**TASK PROMPT**
Copy out each line below in which the string "identification" appears.

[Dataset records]

※

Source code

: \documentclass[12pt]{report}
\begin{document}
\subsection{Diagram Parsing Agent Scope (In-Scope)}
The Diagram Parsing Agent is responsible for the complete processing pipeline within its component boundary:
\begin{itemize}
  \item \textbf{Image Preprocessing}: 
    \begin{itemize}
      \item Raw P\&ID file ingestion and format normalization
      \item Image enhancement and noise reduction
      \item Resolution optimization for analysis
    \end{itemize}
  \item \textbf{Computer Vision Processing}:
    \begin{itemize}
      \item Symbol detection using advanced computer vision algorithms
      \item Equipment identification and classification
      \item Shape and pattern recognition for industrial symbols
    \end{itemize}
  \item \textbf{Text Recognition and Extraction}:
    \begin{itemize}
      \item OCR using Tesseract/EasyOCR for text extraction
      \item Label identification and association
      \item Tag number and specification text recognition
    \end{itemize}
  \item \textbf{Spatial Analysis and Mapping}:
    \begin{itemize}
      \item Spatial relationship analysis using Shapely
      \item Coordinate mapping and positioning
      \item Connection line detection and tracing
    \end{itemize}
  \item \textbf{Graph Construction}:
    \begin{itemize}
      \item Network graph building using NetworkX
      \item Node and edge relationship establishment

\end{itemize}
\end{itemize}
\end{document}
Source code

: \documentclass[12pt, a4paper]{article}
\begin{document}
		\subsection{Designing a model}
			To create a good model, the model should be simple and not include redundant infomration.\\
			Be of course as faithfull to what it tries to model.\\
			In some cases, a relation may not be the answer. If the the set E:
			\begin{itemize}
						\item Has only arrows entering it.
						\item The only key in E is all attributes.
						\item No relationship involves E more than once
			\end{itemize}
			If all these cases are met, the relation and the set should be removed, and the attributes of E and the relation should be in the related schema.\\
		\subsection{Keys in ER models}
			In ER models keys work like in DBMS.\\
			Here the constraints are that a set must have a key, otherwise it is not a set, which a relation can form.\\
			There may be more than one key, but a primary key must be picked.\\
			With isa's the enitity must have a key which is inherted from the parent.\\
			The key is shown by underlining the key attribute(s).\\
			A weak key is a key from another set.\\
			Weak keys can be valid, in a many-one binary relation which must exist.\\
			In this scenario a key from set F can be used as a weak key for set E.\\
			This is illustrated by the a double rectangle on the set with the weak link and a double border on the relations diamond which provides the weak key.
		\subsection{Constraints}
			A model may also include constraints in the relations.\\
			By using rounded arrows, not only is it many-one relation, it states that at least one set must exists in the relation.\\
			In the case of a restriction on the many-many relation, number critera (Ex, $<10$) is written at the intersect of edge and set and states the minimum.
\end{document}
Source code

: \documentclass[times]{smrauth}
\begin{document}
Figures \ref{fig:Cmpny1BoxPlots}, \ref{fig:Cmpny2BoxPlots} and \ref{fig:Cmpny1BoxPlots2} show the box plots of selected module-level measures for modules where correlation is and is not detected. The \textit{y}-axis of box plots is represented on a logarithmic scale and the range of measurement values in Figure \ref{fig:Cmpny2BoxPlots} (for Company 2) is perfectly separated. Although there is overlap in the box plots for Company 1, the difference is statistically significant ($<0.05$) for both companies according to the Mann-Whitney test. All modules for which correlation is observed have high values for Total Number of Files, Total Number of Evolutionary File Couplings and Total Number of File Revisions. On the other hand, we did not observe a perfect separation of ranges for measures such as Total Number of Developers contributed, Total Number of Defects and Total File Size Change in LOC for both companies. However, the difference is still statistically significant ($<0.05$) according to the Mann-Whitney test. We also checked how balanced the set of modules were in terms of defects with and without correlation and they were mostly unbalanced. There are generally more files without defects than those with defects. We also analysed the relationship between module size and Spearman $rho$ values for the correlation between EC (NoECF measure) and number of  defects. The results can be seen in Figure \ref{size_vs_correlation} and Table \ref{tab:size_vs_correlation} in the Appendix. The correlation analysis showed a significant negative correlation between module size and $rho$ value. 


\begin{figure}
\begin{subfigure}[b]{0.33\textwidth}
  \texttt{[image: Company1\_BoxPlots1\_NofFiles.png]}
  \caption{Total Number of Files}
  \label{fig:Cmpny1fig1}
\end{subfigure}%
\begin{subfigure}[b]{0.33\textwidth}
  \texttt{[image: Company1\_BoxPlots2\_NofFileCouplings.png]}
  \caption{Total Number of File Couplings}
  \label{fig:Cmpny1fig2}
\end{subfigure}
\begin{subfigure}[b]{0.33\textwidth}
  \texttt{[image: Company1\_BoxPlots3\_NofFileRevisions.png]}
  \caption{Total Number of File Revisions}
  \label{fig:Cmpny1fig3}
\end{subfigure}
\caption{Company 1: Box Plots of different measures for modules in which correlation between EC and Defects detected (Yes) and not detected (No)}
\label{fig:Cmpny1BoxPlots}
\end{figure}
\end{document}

※

**OUTPUT**
      \item Equipment identification and classification
      \item Label identification and association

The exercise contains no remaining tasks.